It’s October, and I’m taking a walk with my kids. We stroll along merrily, when suddenly, we come face-to-face with a giant demonic clown that looms over a doorway.
“What’s that?” my 4-year-old wants to know.
What can I say? How about, “It’s a possessed clown, probably modeled after Pennywise, an evil shapeshifting villain who preys on children. These homeowners are just being festive! Kids actually love decorations like this!”
Here, I imagine Stephen King fans might retort, “Actually, a child-killing clown isn’t so very different from a Halloween witch or a vampire, because they also prey upon kids.”
But they’re different. And anyone with a brain knows it.
The fight for Halloween—the old Halloween—has been on for a few decades now. When exactly it went from pleasant and slightly spooky to totally disgusting and sinister, I can’t say. Some say it happened in the 1960s and ’70s when zombie and slasher films became popular.
Maybe, maybe not. Litigating the point doesn’t matter. The crux is that public depictions of evil incarnate, by way of psychotic characters and grotesque displays of homicide and mutilation, are a recent development. It’s changing Halloween and our sensibilities in general.
I take frequent walks around our neighborhood with my kids. We like to go different ways each time. But every fall, I limit us to certain streets, certain blocks. I don’t go places where I know there’ll be frightening Halloween decorations.
We don’t do super scary costumes or movies either. We avoid certain stores where the gross stuff is for sale.
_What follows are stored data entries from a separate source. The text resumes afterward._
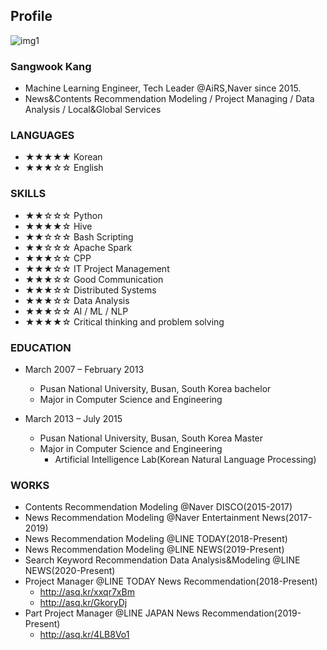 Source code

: ## Profile

![img1](https://avatars.githubusercontent.com/u/16659029?s=460&u=ff55d9711ecea357a02339206ba46cf67b067130&v=4)

### Sangwook Kang
- Machine Learning Engineer, Tech Leader @AiRS,Naver since 2015.
- News&Contents Recommendation Modeling / Project Managing / Data Analysis / Local&Global Services

### LANGUAGES
- ★★★★★ Korean
- ★★★☆☆ English

### SKILLS
- ★★☆☆☆ Python
- ★★★★☆ Hive
- ★★☆☆☆ Bash Scripting
- ★★☆☆☆ Apache Spark
- ★★★☆☆ CPP
- ★★★☆☆ IT Project Management
- ★★★☆☆ Good Communication
- ★★★☆☆ Distributed Systems
- ★★★☆☆ Data Analysis
- ★★★☆☆ AI / ML / NLP
- ★★★★☆ Critical thinking and problem solving


### EDUCATION
* March 2007 – February 2013
  - Pusan National University, Busan, South Korea bachelor
  - Major in Computer Science and Engineering

* March 2013 – July 2015
  - Pusan National University, Busan, South Korea Master
  - Major in Computer Science and Engineering 
    - Artificial Intelligence Lab(Korean Natural Language Processing)

### WORKS
* Contents Recommendation Modeling @Naver DISCO(2015-2017)
* News Recommendation Modeling @Naver Entertainment News(2017-2019)
* News Recommendation Modeling @LINE TODAY(2018-Present)
* News Recommendation Modeling @LINE NEWS(2019-Present)
* Search Keyword Recommendation Data Analysis&Modeling @LINE NEWS(2020-Present)
* Project Manager @LINE TODAY News Recommendation(2018-Present)
  - http://asq.kr/xxqr7xBm
  - http://asq.kr/GkoryDj
* Part Project Manager @LINE JAPAN News Recommendation(2019-Present)
  - http://asq.kr/4LB8Vo1 
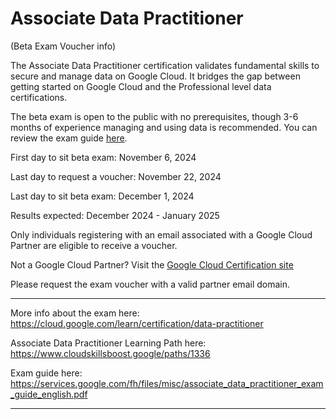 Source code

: # Associate Data Practitioner
(Beta Exam Voucher info)

The Associate Data Practitioner certification validates fundamental skills to secure and manage data on Google Cloud. It bridges the gap between getting started on Google Cloud and the Professional level data certifications.

The beta exam is open to the public with no prerequisites, though 3-6 months of experience managing and using data is recommended. You can review the exam guide [here](https://services.google.com/fh/files/misc/associate_data_practitioner_exam_guide_english.pdf).

First day to sit beta exam: November 6, 2024

Last day to request a voucher: November 22, 2024

Last day to sit beta exam: December 1, 2024

Results expected: December 2024 - January 2025

Only individuals registering with an email associated with a Google Cloud Partner are eligible to receive a voucher. 

Not a Google Cloud Partner? Visit the [Google Cloud Certification site](https://cloud.google.com/learn/certification/data-practitioner)

Please request the exam voucher with a valid partner email domain.

------------

More info about the exam here: https://cloud.google.com/learn/certification/data-practitioner

Associate Data Practitioner Learning Path here: https://www.cloudskillsboost.google/paths/1336

Exam guide here: https://services.google.com/fh/files/misc/associate_data_practitioner_exam_guide_english.pdf

-----------------

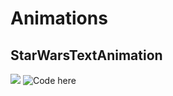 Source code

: # Animations

## StarWarsTextAnimation

![](/Gif/CommonModeOscillation.gif)
![Code here](/AnimationsSwiftUI/AnimationsSwiftUI/StarWarsTextAnimation/StarWarsTextView.swift)
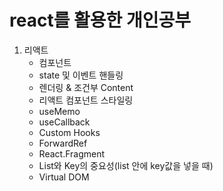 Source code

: # react를 활용한 개인공부

1. 리액트
    - 컴포넌트
    - state 및 이벤트 핸들링
    - 렌더링 & 조건부 Content
    - 리액트 컴포넌트 스타일링
    - useMemo
    - useCallback
    - Custom Hooks
    - ForwardRef
    - React.Fragment
    - List와 Key의 중요성(list 안에 key값을 넣을 때)
    - Virtual DOM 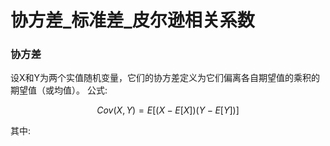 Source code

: # 协方差_标准差_皮尔逊相关系数

### 协方差
设X和Y为两个实值随机变量，它们的协方差定义为它们偏离各自期望值的乘积的期望值（或均值）。
公式:

$$
Cov(X,Y) = E[(X-E[X])(Y-E[Y])]
$$

其中:


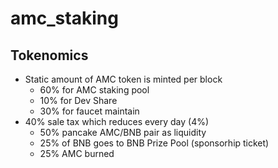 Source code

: # amc_staking

## Tokenomics
- Static amount of AMC token is minted per block
    - 60% for AMC staking pool
    - 10% for Dev Share
    - 30% for faucet maintain
- 40% sale tax which reduces every day (4%)
    - 50% pancake AMC/BNB pair as liquidity
    - 25% of BNB goes to BNB Prize Pool (sponsorhip ticket)
    - 25% AMC burned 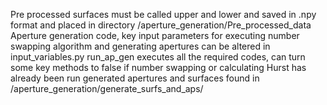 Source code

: Pre processed surfaces must be called upper and lower and saved in .npy format and placed in directory /aperture_generation/Pre_processed_data
Aperture generation code, key input parameters for executing number swapping algorithm and generating apertures can be altered in input_variables.py
run_ap_gen executes all the required codes, can turn some key methods to false if number swapping or calculating Hurst has already been run
generated apertures and surfaces found in /aperture_generation/generate_surfs_and_aps/
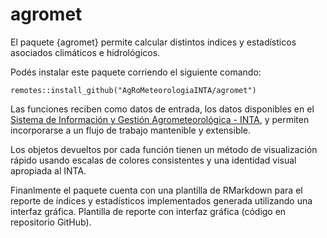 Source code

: # agromet

El paquete {agromet} permite calcular distintos indices y estadísticos asociados climáticos e hidrológicos. 

Podés instalar este paquete corriendo el siguiente comando:

`remotes::install_github("AgRoMeteorologiaINTA/agromet")` 

Las funciones reciben como datos de entrada, los datos disponibles en el [Sistema de Información y Gestión Agrometeorológica - INTA](http://siga.inta.gov.ar/), y permiten incorporarse a un flujo de trabajo mantenible y extensible. 

Los objetos devueltos por cada función tienen un método de visualización rápido usando escalas de colores consistentes y una identidad visual apropiada al INTA. 

Finanlmente el paquete cuenta con una plantilla  de RMarkdown para el reporte de índices y estadísticos implementados generada utilizando una interfaz gráfica. 
Plantilla de reporte con interfaz gráfica (código en repositorio GitHub).
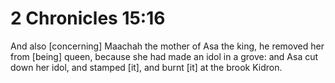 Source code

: # 2 Chronicles 15:16

And also [concerning] Maachah the mother of Asa the king, he removed her from [being] queen, because she had made an idol in a grove: and Asa cut down her idol, and stamped [it], and burnt [it] at the brook Kidron. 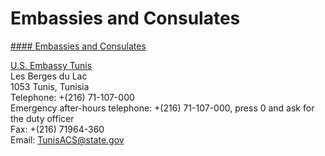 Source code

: # Embassies and Consulates

[#### Embassies and Consulates](javascript:void(0); "Embassies and Consulates")

[U.S. Embassy Tunis](https://tn.usembassy.gov/)  
Les Berges du Lac  
1053 Tunis, Tunisia  
Telephone: +(216) 71-107-000  
Emergency after-hours telephone: +(216) 71-107-000, press 0 and ask for the duty officer  
Fax: +(216) 71964-360  
Email: [TunisACS@state.gov](mailto:TunisACS@state.gov) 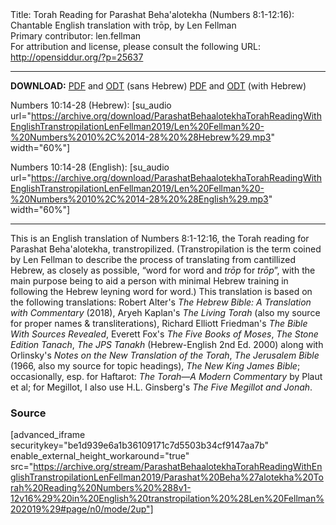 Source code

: <html>
<head></head>
<body>
Title: Torah Reading for Parashat Beha'alotekha (Numbers 8:1-12:16): Chantable English translation with trōp, by Len Fellman<br />
Primary contributor: len.fellman<br />
For attribution and license, please consult the following URL: <a href="http://opensiddur.org/?p=25637">http://opensiddur.org/?p=25637</a>
<p />
<hr />

<strong>DOWNLOAD:</strong> 
<a href="https://archive.org/download/ParashatBehaalotekhaTorahReadingWithEnglishTranstropilationLenFellman2019/Parashat%20Beha%27alotekha%20Torah%20Reading%20Numbers%20%288v1-12v16%29%20in%20English%20transtropilation%20%28Len%20Fellman%202019%29%20-%20english%20only.pdf">PDF</a> and <a href="https://archive.org/download/ParashatBehaalotekhaTorahReadingWithEnglishTranstropilationLenFellman2019/Parashat%20Beha%27alotekha%20Torah%20Reading%20Numbers%20%288v1-12v16%29%20in%20English%20transtropilation%20%28Len%20Fellman%202019%29%20-%20english%20only.odt">ODT</a> (sans Hebrew) 
<a href="https://archive.org/download/ParashatBehaalotekhaTorahReadingWithEnglishTranstropilationLenFellman2019/Parashat%20Beha%27alotekha%20Torah%20Reading%20Numbers%20%288v1-12v16%29%20in%20English%20transtropilation%20%28Len%20Fellman%202019%29.pdf">PDF</a> and <a href="https://archive.org/download/ParashatBehaalotekhaTorahReadingWithEnglishTranstropilationLenFellman2019/Parashat%20Beha%27alotekha%20Torah%20Reading%20Numbers%20%288v1-12v16%29%20in%20English%20transtropilation%20%28Len%20Fellman%202019%29.odt">ODT</a> (with Hebrew)


Numbers 10:14-28 (Hebrew): [su_audio url="https://archive.org/download/ParashatBehaalotekhaTorahReadingWithEnglishTranstropilationLenFellman2019/Len%20Fellman%20-%20Numbers%2010%2C%2014-28%20%28Hebrew%29.mp3" width="60%"]

Numbers 10:14-28 (English): [su_audio url="https://archive.org/download/ParashatBehaalotekhaTorahReadingWithEnglishTranstropilationLenFellman2019/Len%20Fellman%20-%20Numbers%2010%2C%2014-28%20%28English%29.mp3" width="60%"]

<hr />

This is an English translation of Numbers 8:1-12:16, the Torah reading for Parashat Beha'alotekha, transtropilized. (Transtropilation is the term coined by Len Fellman to describe the process of translating from cantillized Hebrew, as closely as possible, “word for word and <em>trōp</em> for <em>trōp</em>”, with the main purpose being to aid a person with minimal Hebrew training in following the Hebrew leyning word for word.) This translation is based on the following translations: Robert Alter's <em>The Hebrew Bible: A Translation with Commentary</em> (2018), Aryeh Kaplan's <em>The Living Torah</em> (also my source for proper names & transliterations), Richard Elliott Friedman's <em>The Bible With Sources Revealed</em>, Everett Fox's <em>The Five Books of Moses</em>, <em>The Stone Edition Tanach</em>, <em>The JPS Tanakh</em> (Hebrew-English 2nd Ed. 2000) along with Orlinsky's <em>Notes on the New Translation of the Torah</em>, <em>The Jerusalem Bible</em> (1966, also my source for topic headings), <em>The New King James Bible</em>; occasionally, esp. for Haftarot: <em>The Torah—A Modern Commentary</em> by Plaut et al; for Megillot, I also use H.L. Ginsberg's <em>The Five Megillot and Jonah</em>.

<h3>Source</h3>

[advanced_iframe securitykey="be1d939e6a1b36109171c7d5503b34cf9147aa7b" enable_external_height_workaround="true" src="https://archive.org/stream/ParashatBehaalotekhaTorahReadingWithEnglishTranstropilationLenFellman2019/Parashat%20Beha%27alotekha%20Torah%20Reading%20Numbers%20%288v1-12v16%29%20in%20English%20transtropilation%20%28Len%20Fellman%202019%29#page/n0/mode/2up"]

</body>
</html> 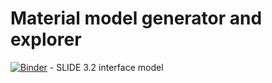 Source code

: 
# Material model generator and explorer

[![Binder](https://mybinder.org/badge.svg)](https://mybinder.org/v2/gh/bmcs-group/bmcs_matmod/master?urlpath=%2Fapps%2Fbmcs_matmod/slide/slide_explorer.ipynb) - SLIDE 3.2 interface model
In fact, I censor a great deal of what my children see, read, and watch—all year long.
A lot of people would criticize me for this. Don’t shelter your kids too much or they’ll turn out weird, some argue. But I don’t believe in that.
In another time, sure, I wouldn’t have to dodge the vulgarity that bubbles up this time of year. I wouldn’t have to, because 75 years ago, no one would have put a psychotic butcher with a deli case full of dead body parts on their lawn.
One might argue that people have been fascinated by the creepy and macabre for millennia. And they’d be right. Aeschylus’s “Oresteia,” an ancient Greek trilogy of plays, features multiple murders and a ghost. There are the three witches in Shakespeare’s “Macbeth” and Banquo’s ghost. Bram Stoker’s “Dracula” is one of my personal favorites. George Orwell even wrote an essay about the 20th century Englishman’s fascination with real-life murder stories. And of course, Halloween itself obviously has a long past infused with spirits, hauntings, and the thin veil between life and death.
But everyone, up until three minutes ago, knew the difference between tasteful fright and gratuitous gore. Especially when kids were involved.
The sick stuff is new.
People squabble over the reasons why this descent is happening. Certainly, momentum away from religion and wholesomeness. Plummeting fertility rates and fewer children also has something to do with it.
But the 20th century is also responsible for promoting the aimless impulse to outrage, disturb, and shock. Fake dead bodies, heads pierced through iron stakes, cauldrons of bloody limbs on your front lawn—that’ll do it.
It really only works for a moment, though—before it gets worse. As Roger Scruton said, “What is shocking first time round is boring and vacuous when repeated.” And so we descend.
Everywhere you look, beauty has become more scarce, while ugliness and a strange obsession with evil seem to be ramping up. Movies, TV, commercials, billboards, bumper stickers, T-shirts. Even architecture. Beyond nature, where can you see beauty in your Michigan town?
Maybe it’s the house with the dismembered naked baby dolls hanging from trees, Duck Tape over their mouths, hands bound at the wrists. This was on display a few years ago in Plymouth. When a local news station interviewed neighbors, they shrugged. “It’s her house,” one woman said. “She can put up anything in her yard she wants to.”
Of course, most of us are too polite to say anything. We fear the worst—that we could insult someone. After all, more threatening than a demented axe-murderer is the thought of judging someone else’s taste. Everything’s subjective, right?
Wrong.
When I was a film student, on my very first day of my very first class, the very first thing our professor told us was that in every film, assume all the little things you see were put there on purpose. The poster on the teenager’s bedroom wall. The items in another character’s fridge. The scarf she wears. The car he drives. Everything means something.
It’s the same with life. Your environment means something to your life. What you see when you wake up, look out your window, or take a walk is important. And this is amplified tenfold with children. If we’re not careful with what we expose them to, they’ll be pickled in whatever the worst of society chooses to let loose. And you will be too.
So what can you do?
To my mind, the one and only answer is to control whatever you can. You cannot control everything. But you can control your own environment.
Halloween still has plenty to love about it. If you want to enjoy the holiday, do it your way. “Be the change you wish to see in the world” isn’t just a dorm room poster. It’s a great and powerful suggestion.